Exercise prompt -
Can you pull out each line of the data below that includes the word "Excision"?

[Dataset entries]
• • • • • • •

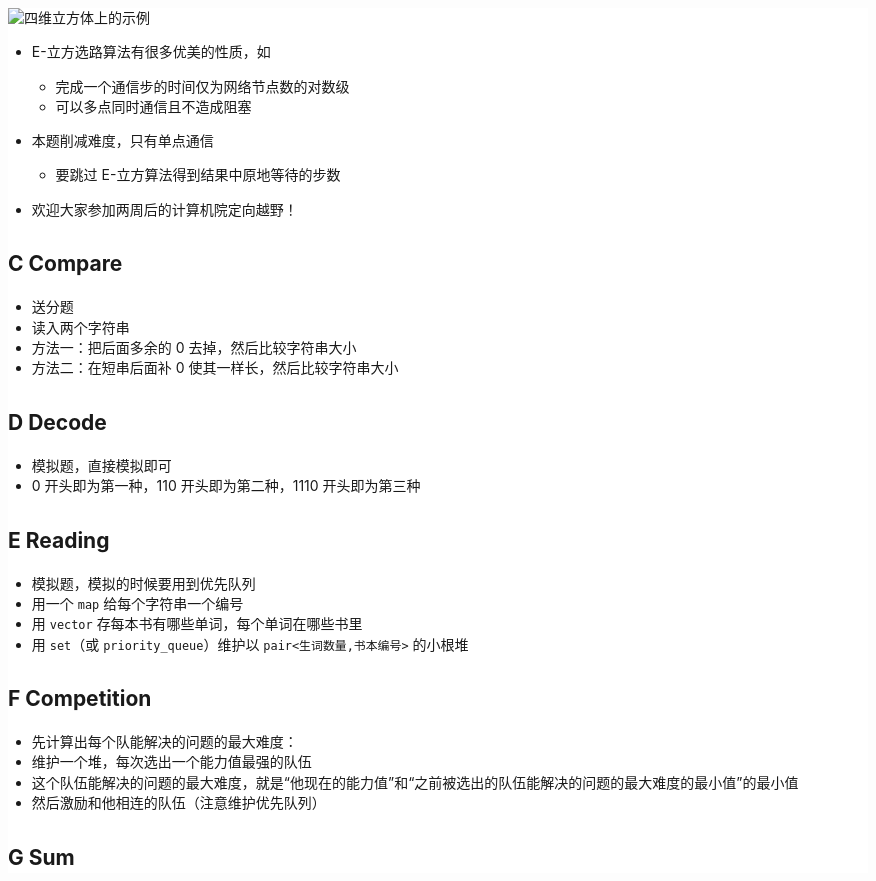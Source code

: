 

![四维立方体上的示例](https://i.loli.net/2020/11/21/ZP7YxFrNIndMtgT.png)



- E-立方选路算法有很多优美的性质，如
  - 完成一个通信步的时间仅为网络节点数的对数级
  - 可以多点同时通信且不造成阻塞
- 本题削减难度，只有单点通信
  - 要跳过 E-立方算法得到结果中原地等待的步数



- 欢迎大家参加两周后的计算机院定向越野！



## **C** Compare



- 送分题
- 读入两个字符串
- 方法一：把后面多余的 0 去掉，然后比较字符串大小
- 方法二：在短串后面补 0 使其一样长，然后比较字符串大小



## **D** Decode



- 模拟题，直接模拟即可
- 0 开头即为第一种，110 开头即为第二种，1110 开头即为第三种



## **E** Reading



- 模拟题，模拟的时候要用到优先队列
- 用一个 `map` 给每个字符串一个编号
- 用 `vector` 存每本书有哪些单词，每个单词在哪些书里
- 用 `set`（或 `priority_queue`）维护以 `pair<生词数量,书本编号>` 的小根堆



## **F** Competition



- 先计算出每个队能解决的问题的最大难度：
- 维护一个堆，每次选出一个能力值最强的队伍
- 这个队伍能解决的问题的最大难度，就是“他现在的能力值”和“之前被选出的队伍能解决的问题的最大难度的最小值”的最小值
- 然后激励和他相连的队伍（注意维护优先队列）



## **G** Sum

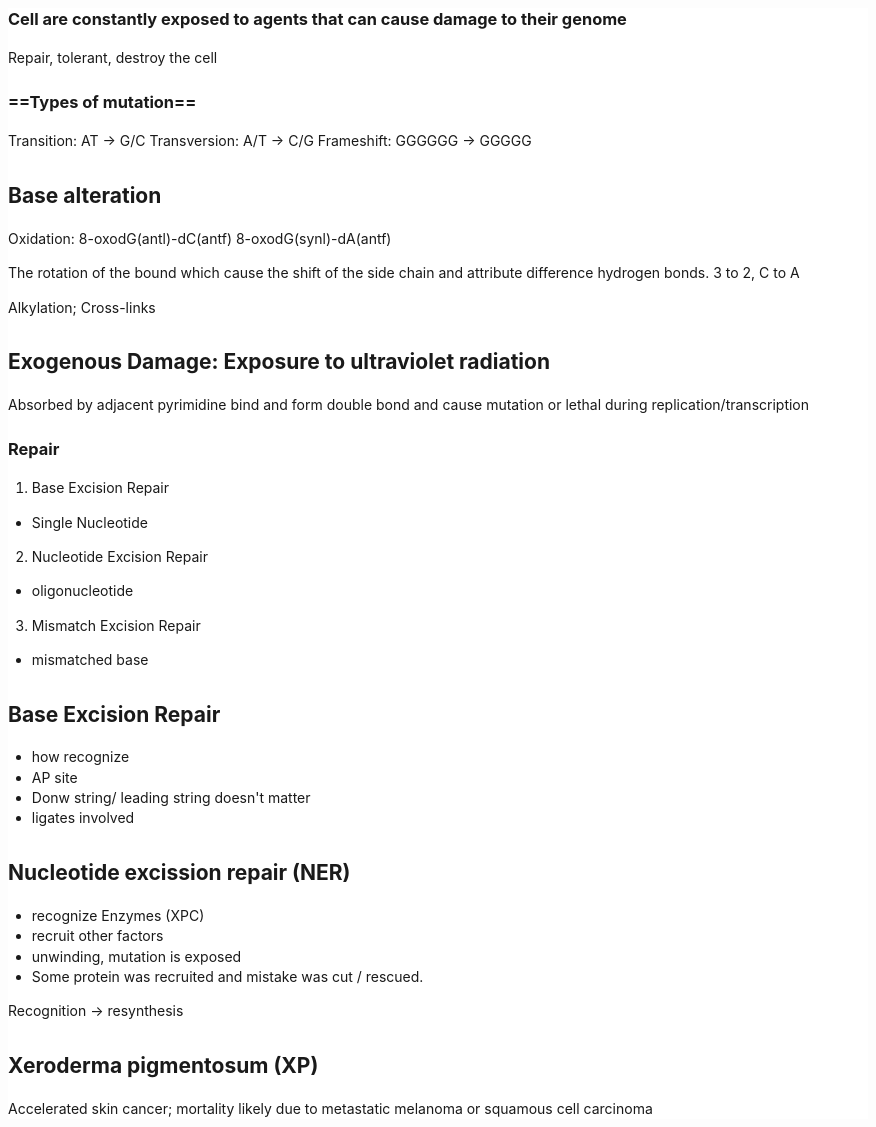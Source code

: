### Cell are constantly exposed to agents that can cause damage to their genome

Repair, tolerant, destroy the cell

### ==Types of mutation==
Transition: AT → G/C
Transversion: A/T → C/G
Frameshift: GGGGGG → GGGGG

## Base alteration
Oxidation:
8-oxodG(antl)-dC(antf)
8-oxodG(synl)-dA(antf)

The rotation of the bound which cause the shift of the side chain and attribute difference hydrogen bonds. 3 to 2, C to A

Alkylation; Cross-links

## Exogenous Damage: Exposure to ultraviolet radiation

Absorbed by adjacent pyrimidine bind and form double bond and cause mutation or lethal during replication/transcription


### Repair

1. Base Excision Repair
  - Single Nucleotide
2. Nucleotide Excision Repair
  - oligonucleotide
3. Mismatch Excision Repair
  - mismatched base

## Base Excision Repair
- how recognize
- AP site
- Donw string/ leading string doesn't matter
- ligates involved


## Nucleotide excission repair (NER)
- recognize Enzymes (XPC)
- recruit other factors
- unwinding, mutation is exposed
- Some protein was recruited and mistake was cut / rescued.

Recognition → resynthesis

## Xeroderma pigmentosum (XP)
Accelerated skin cancer; mortality likely due to metastatic melanoma or squamous cell carcinoma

• • • • • • •

Answer below -
1. Base Excision Repair
2. Nucleotide Excision Repair
3. Mismatch Excision Repair
## Base Excision Repair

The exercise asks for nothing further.